Gimme Bolts Merry Christmas everyone!


----------



## Gearclash

Real hard for a Sioux Co. conservative to say this, but . . .

gimme both! 

Many thanks to puritanize and others for keeping this forum working!!

Blessed Christmas and Happy New Year to all!


----------



## GawasFarm

Gimmie both and merry christmas! What an excellent site!


----------



## Russ61

I'd take both. Merry christmas guys !


----------



## DSLinc1017

Gimmie both!

I'll also take my social security, when I get there..... If there is any left!

I'm from Vermont too, But please don't type cast us all! I like to think I'm just an American.

Thanks for the great site and being a second farm family.

Merry Christmas and have a great new year.


----------



## ETXhayman

Bolts please!


----------



## Blue Duck

Gimme both


----------



## ontario hay man

Just look at all the liberals on here. Give me both they say. Oh wait dont read my post from before lol.


----------



## Tim/South

Either would be nice. The bolt on's would be my first choice though.


----------



## C & C Cattle and Hay

Gimme both. Lol
Merry Christmas to everyone!!


----------



## RockyHill

just can't bring myself to use the 'gimme' word  but if selected either, neither, or both

Appreciate the site and all the good exchanges of ideas.

Merry Christmas!


----------



## RockmartGA

Gimme bolts!

And I want to echo the sentiments expressed by many before me, this is a great website and I have learned a ton of information from the professionals who do this stuff for a living. Thanks to all for sharing your knowledge. You may have saved a few of us from gaining that knowledge the "painful" way.

God bless all and have a Merry Christmas.


----------



## somedevildawg

Gimme, gimme, gimme, you people are pathetic......
How bout go out and work your ass off and go buy you some bolt on hooks and oil, ever heard of that? Next you'll be wanting Uncle Sam to feed ya, clothe ya, provide healthcare, free fuel......this is how it all starts....damn giveaway programs.....

Thanks to all who contribute to the site and thanks to those who keep it going, thanks to vol for all of his "links" and a special thanks to our creator for giving us Jesus Christ.

Now, gimme something and if you don't, ima hollering discrimination.....I'm just saying, better not be no damned Yankee winning this.......


----------



## ontario hay man

somedevildawg said:


> Gimme, gimme, gimme, you people are pathetic......
> How bout go out and work your ass off and go buy you some bolt on hooks and oil, ever heard of that?
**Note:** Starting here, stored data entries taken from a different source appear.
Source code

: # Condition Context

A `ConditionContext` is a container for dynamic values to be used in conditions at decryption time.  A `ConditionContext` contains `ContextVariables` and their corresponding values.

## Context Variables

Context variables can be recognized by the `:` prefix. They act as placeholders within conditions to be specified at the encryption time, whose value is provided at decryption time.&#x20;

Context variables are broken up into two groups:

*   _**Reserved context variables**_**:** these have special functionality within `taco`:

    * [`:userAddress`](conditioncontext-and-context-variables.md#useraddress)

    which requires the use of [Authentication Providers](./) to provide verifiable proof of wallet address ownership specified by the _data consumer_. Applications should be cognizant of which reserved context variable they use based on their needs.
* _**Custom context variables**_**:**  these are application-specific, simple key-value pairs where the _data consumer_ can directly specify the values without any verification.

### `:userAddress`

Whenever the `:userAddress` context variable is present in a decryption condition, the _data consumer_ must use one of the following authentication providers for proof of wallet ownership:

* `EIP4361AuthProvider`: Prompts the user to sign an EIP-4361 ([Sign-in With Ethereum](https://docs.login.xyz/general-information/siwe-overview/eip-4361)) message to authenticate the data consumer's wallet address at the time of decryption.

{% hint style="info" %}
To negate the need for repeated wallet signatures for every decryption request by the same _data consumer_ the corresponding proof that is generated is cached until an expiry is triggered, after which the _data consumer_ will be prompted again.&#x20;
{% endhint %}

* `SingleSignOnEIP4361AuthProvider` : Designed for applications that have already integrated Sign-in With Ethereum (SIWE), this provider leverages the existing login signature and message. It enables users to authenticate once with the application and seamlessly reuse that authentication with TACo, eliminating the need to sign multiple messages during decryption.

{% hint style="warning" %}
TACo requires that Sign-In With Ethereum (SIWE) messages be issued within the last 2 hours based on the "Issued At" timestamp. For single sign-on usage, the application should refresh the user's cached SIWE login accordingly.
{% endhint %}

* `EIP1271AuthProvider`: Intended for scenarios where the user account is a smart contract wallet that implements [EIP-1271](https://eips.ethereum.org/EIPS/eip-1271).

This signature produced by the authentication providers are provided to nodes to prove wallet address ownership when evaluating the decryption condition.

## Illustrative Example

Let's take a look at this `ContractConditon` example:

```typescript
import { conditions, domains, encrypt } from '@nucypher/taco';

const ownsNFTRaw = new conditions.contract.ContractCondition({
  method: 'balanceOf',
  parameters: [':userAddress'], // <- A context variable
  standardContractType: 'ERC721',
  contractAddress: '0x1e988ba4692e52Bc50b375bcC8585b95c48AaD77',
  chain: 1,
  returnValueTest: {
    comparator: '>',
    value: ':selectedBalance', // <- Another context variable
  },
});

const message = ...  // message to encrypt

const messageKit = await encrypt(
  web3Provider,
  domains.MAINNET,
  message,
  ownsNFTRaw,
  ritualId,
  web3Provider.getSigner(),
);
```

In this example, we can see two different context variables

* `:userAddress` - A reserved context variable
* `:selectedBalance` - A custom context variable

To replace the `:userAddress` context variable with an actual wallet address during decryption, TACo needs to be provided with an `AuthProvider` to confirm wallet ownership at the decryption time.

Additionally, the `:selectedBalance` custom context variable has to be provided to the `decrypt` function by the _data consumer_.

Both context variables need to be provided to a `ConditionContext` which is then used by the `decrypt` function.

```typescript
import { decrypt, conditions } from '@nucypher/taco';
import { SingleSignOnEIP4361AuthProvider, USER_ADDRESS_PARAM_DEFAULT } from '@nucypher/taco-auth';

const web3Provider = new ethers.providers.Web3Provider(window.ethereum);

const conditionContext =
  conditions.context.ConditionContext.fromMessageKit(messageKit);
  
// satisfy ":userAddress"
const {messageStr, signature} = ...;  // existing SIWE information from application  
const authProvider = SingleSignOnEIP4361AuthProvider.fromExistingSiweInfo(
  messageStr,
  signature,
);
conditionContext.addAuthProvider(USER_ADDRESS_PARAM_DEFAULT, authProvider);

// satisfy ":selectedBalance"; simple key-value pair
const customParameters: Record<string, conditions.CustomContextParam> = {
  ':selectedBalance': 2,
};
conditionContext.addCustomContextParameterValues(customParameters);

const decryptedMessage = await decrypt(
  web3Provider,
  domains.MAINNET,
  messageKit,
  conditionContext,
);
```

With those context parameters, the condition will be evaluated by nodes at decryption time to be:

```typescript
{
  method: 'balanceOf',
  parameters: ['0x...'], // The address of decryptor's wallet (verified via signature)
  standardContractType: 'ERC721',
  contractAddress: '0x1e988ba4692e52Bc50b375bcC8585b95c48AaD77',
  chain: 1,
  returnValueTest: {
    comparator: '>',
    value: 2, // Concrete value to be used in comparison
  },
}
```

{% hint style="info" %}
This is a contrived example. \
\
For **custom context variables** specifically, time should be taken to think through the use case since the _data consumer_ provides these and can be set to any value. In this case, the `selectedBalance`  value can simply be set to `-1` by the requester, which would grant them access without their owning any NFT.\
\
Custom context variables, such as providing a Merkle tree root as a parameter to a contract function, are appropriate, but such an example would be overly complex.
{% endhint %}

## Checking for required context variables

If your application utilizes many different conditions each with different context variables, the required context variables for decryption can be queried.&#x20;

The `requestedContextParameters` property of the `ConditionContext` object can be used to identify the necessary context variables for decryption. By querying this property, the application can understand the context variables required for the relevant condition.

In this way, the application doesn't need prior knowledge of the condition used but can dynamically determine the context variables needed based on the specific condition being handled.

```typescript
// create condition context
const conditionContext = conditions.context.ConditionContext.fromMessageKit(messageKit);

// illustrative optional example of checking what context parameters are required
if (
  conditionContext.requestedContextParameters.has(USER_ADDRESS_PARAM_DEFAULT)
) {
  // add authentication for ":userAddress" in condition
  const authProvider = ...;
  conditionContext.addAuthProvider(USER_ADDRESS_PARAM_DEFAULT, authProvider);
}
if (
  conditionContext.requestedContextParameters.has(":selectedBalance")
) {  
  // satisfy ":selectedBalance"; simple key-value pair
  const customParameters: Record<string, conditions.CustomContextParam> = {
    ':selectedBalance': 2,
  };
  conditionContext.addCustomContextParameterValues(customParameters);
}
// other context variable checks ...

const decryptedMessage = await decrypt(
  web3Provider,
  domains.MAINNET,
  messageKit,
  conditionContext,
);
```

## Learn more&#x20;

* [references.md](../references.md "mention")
Next you'll be wanting Uncle Sam to feed ya, clothe ya, provide healthcare, free fuel......this is how it all starts....damn giveaway programs.....
> Thanks to all who contribute to the site and thanks to those who keep it going, thanks to vol for all of his "links" and a special thanks to our creator for giving us Jesus Christ.
> Now, gimme something and if you don't, ima hollering discrimination.....I'm just saying, better not be no damned Yankee winning this.......


It would be alot better if a Canadian won lol.


----------



## nathanhrnicek

Gimme both!!!


----------



## NDVA HAYMAN

Hook me up. Merry Christmas


----------



## puritanize

HERE are the winners 
Thanks everyone for making this a great forum, Merry Christmas to all 

barnrope - bolts
urednecku - bolts
DSLinc1017 - XPD
Bob M - XPD


----------



## urednecku

Thank you, puritanize, for running a tight ship.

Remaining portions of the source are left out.